The 2001 outbreak first struck in February and had mostly been eradicated by the time the next shooting season started but not before it had caused huge damage.
That year the CLA Game Fair was due to be held at Woburn and I had interviewed Lord Howland, as he was then, about the upcoming event. He was understandably looking forward to it. But, with FMD, came the news that Woburn could not risk hosting the Game Fair with their many species of deer and Safari Park. So with 10 weeks till the event it was re-assigned to nearby Shuttleworth.
I visited that site soon after the decision was made and I will always be full of admiration for the team that took it from that state of complete unreadiness to being able to host the Game Fair in a mere 10 weeks. Incidentally within a couple of years Lord Howland’s grandfather and father both passed away, thereby rapidly catapulting him to the title of the Duke of Bedford.

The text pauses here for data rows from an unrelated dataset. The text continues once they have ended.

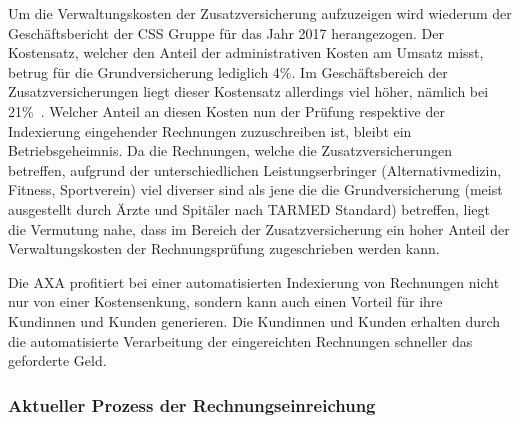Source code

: Um die Verwaltungskosten der Zusatzversicherung aufzuzeigen wird wiederum der Ge\-schäfts\-be\-richt der CSS Gruppe für das Jahr 2017 herangezogen. Der Kostensatz, welcher den Anteil der administrativen Kosten am Umsatz misst, betrug für die Grundversicherung lediglich 4\%. Im Geschäftsbereich der Zusatzversicherungen liegt dieser Kostensatz allerdings viel höher, nämlich bei 21\%~\autocite{CSSGruppe2018}. Welcher Anteil an diesen Kosten nun der Prüfung respektive der Indexierung eingehender Rechnungen zuzuschreiben ist, bleibt ein Betriebsgeheimnis. Da die Rechnungen, welche die Zusatzversicherungen betreffen, aufgrund der unterschiedlichen Leistungserbringer (Alternativmedizin, Fitness, Sportverein) viel diverser sind als jene die die Grundversicherung (meist ausgestellt durch Ärzte und Spitäler nach TARMED Standard) betreffen, liegt die Vermutung nahe, dass im Bereich der Zusatzversicherung ein hoher Anteil der Verwaltungskosten der Rechnungsprüfung zugeschrieben werden kann.

Die AXA profitiert bei einer automatisierten Indexierung von Rechnungen nicht nur von einer Kostensenkung, sondern kann auch einen Vorteil für ihre Kundinnen und Kunden generieren. Die Kundinnen und Kunden erhalten durch die automatisierte Verarbeitung der eingereichten Rechnungen schneller das geforderte Geld.




\subsubsection{Aktueller Prozess der Rechnungseinreichung}

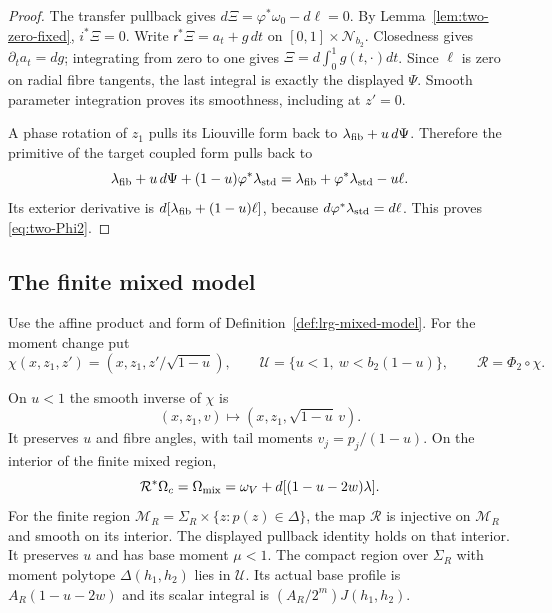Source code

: \begin{proof}
The transfer pullback gives $d\Xi=\varphi^*\omega_0-d\ell=0$.
By Lemma~\ref{lem:two-zero-fixed}, $i^*\Xi=0$.
Write $\mathsf r^*\Xi=a_t+g\,dt$ on $[0,1]\times\mathcal N_{b_2}$.
Closedness gives $\partial_ta_t=dg$; integrating from zero to one gives
$\Xi=d\int_0^1g(t,\cdot)dt$.
Since $\ell$ is zero on radial fibre tangents, the last integral is exactly the displayed $\Psi$.
Smooth parameter integration proves its smoothness, including at $z'=0$.

A phase rotation of $z_1$ pulls its Liouville form back to $\lambda_{\rm fib}+u\,d\Psi$.
Therefore the primitive of the target coupled form pulls back to
\[
 \lambda_{\rm fib}+u\,d\Psi+(1-u)\varphi^*\lambda_{\rm std}
 =\lambda_{\rm fib}+\varphi^*\lambda_{\rm std}-u\ell.
\]
Its exterior derivative is $d[\lambda_{\rm fib}+(1-u)\ell]$, because
$d\varphi^*\lambda_{\rm std}=d\ell$. This proves \eqref{eq:two-Phi2}.
\end{proof}

\subsection{The finite mixed model}\label{sec:two-mixed}

Use the affine product and form of Definition~\ref{def:lrg-mixed-model}.
For the moment change put
\[
 \chi(x,z_1,z')=(x,z_1,z'/\sqrt{1-u}),\qquad
 \mathcal U=\{u<1,\ w<b_2(1-u)\},\qquad \mathcal R=\Phi_2\circ\chi.
\]

\begin{lemma}\label{lem:two-mixed}
On $u<1$ the smooth inverse of $\chi$ is
\[
 (x,z_1,v)\longmapsto(x,z_1,\sqrt{1-u}\,v).
\]
It preserves $u$ and fibre angles, with tail moments $v_j=p_j/(1-u)$. On the interior of the finite mixed region,
\[
 \mathcal R^*\Omega_c=\Omega_{\rm mix}=\omega_V+d[(1-u-2w)\lambda].
\]
For the finite region $\mathcal M_R=\Sigma_R\times\{z:p(z)\in\Delta\}$, the map $\mathcal R$ is injective on $\mathcal M_R$ and smooth on its interior. The displayed pullback identity holds on that interior. It preserves $u$ and has base moment $\mu<1$.
The compact region over $\Sigma_R$ with moment polytope $\Delta(h_1,h_2)$ lies in $\mathcal U$.
Its actual base profile is $A_R(1-u-2w)$ and its scalar integral is
$(A_R/2^m)J(h_1,h_2)$.
\end{lemma}

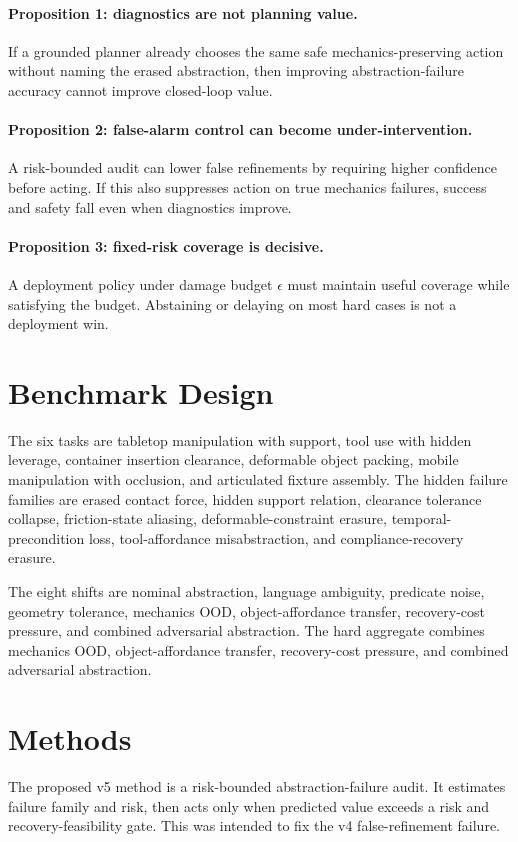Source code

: \documentclass[11pt]{article}
\begin{document}
\paragraph{Proposition 1: diagnostics are not planning value.} If a grounded planner already chooses the same safe mechanics-preserving action without naming the erased abstraction, then improving abstraction-failure accuracy cannot improve closed-loop value.

\paragraph{Proposition 2: false-alarm control can become under-intervention.} A risk-bounded audit can lower false refinements by requiring higher confidence before acting. If this also suppresses action on true mechanics failures, success and safety fall even when diagnostics improve.

\paragraph{Proposition 3: fixed-risk coverage is decisive.} A deployment policy under damage budget $\epsilon$ must maintain useful coverage while satisfying the budget. Abstaining or delaying on most hard cases is not a deployment win.

\section{Benchmark Design}
The six tasks are tabletop manipulation with support, tool use with hidden leverage, container insertion clearance, deformable object packing, mobile manipulation with occlusion, and articulated fixture assembly. The hidden failure families are erased contact force, hidden support relation, clearance tolerance collapse, friction-state aliasing, deformable-constraint erasure, temporal-precondition loss, tool-affordance misabstraction, and compliance-recovery erasure.

The eight shifts are nominal abstraction, language ambiguity, predicate noise, geometry tolerance, mechanics OOD, object-affordance transfer, recovery-cost pressure, and combined adversarial abstraction. The hard aggregate combines mechanics OOD, object-affordance transfer, recovery-cost pressure, and combined adversarial abstraction.

\section{Methods}
The proposed v5 method is a risk-bounded abstraction-failure audit. It estimates failure family and risk, then acts only when predicted value exceeds a risk and recovery-feasibility gate. This was intended to fix the v4 false-refinement failure.
\end{document}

Following the news of the 2001 outbreak there were great fears that the shooting season would not happen but in the end it did go ahead and while bio-security measures were needed it was not a bad season.
At present we don’t know what scale this outbreak will reach and, although I hope it is confined, experience tells us not to relax too early! And with the new season round the corner further outbreaks could be severely detrimental.
I’m sure I am not the only one wondering exactly what is going through the mind of vegetarian Environment Secretary Hilary Benn as he tries to deal with an emotive issue surrounding the slaughter of cattle and the state of the British meat industry.